Relator claims that he did not have six occurrences at the time of his discharge, that the discharge was inconsistent with the attendance policy and that in any event, his value as an employee offset any attendance problem. As we previously noted, determinations as to whether undisputed facts constituted employment misconduct are questions of law which we review de novo. Schmidgall, 644 N.W.2d at 804. In situations where an employer has a clear policy that defines what tardiness and absenteeism will be grounds for dismissal, that policy defines what is tolerated by an employer. Absenteeism which is tolerated is presumably not misconduct. See 76 Am. Jur.2d Unemployment Compensation § 92, at 831 (2005).
In this proceeding, relator actually did have six occurrences by the time the employer successfully notified him of his discharge on October 7, because relator came to work over half an hour late on that date. Thus, his discharge was proper under the policy and constituted misconduct.

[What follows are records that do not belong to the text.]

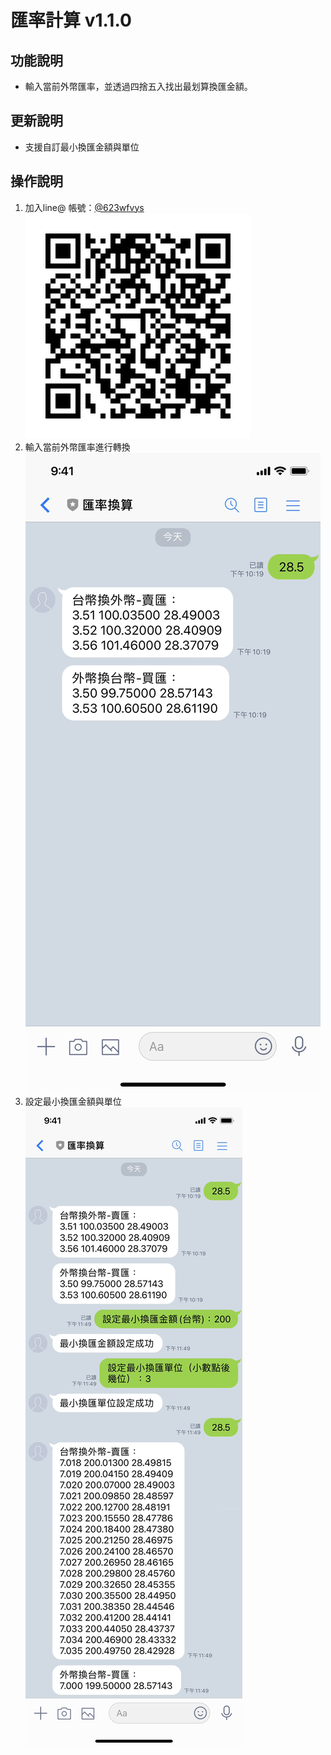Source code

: # 匯率計算 v1.1.0
## 功能說明
* 輸入當前外幣匯率，並透過四捨五入找出最划算換匯金額。
## 更新說明
* 支援自訂最小換匯金額與單位
## 操作說明
1. 加入line@ 帳號：[@623wfvys](https://lin.ee/2vXjHNl)
        [![](../src/line@qrcode.jpg)](https://lin.ee/2vXjHNl)
1. 輸入當前外幣匯率進行轉換
![匯率換算](../src/換匯.jpg)
1. 設定最小換匯金額與單位
![設定最小換匯金額與單位](../src/最小金額及單位.jpg)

Relator also asserts that he was working hard to improve as an employee and should not have been discharged. Although relator’s efforts at self-improvement are laudable, the state unemployment compensation system is not obligated to pay benefits to employees when their work situation constitutes misconduct and the employer has dismissed them. Relator had to convince his employer to overlook the absenteeism and to accept his self-improvement. This did not happen.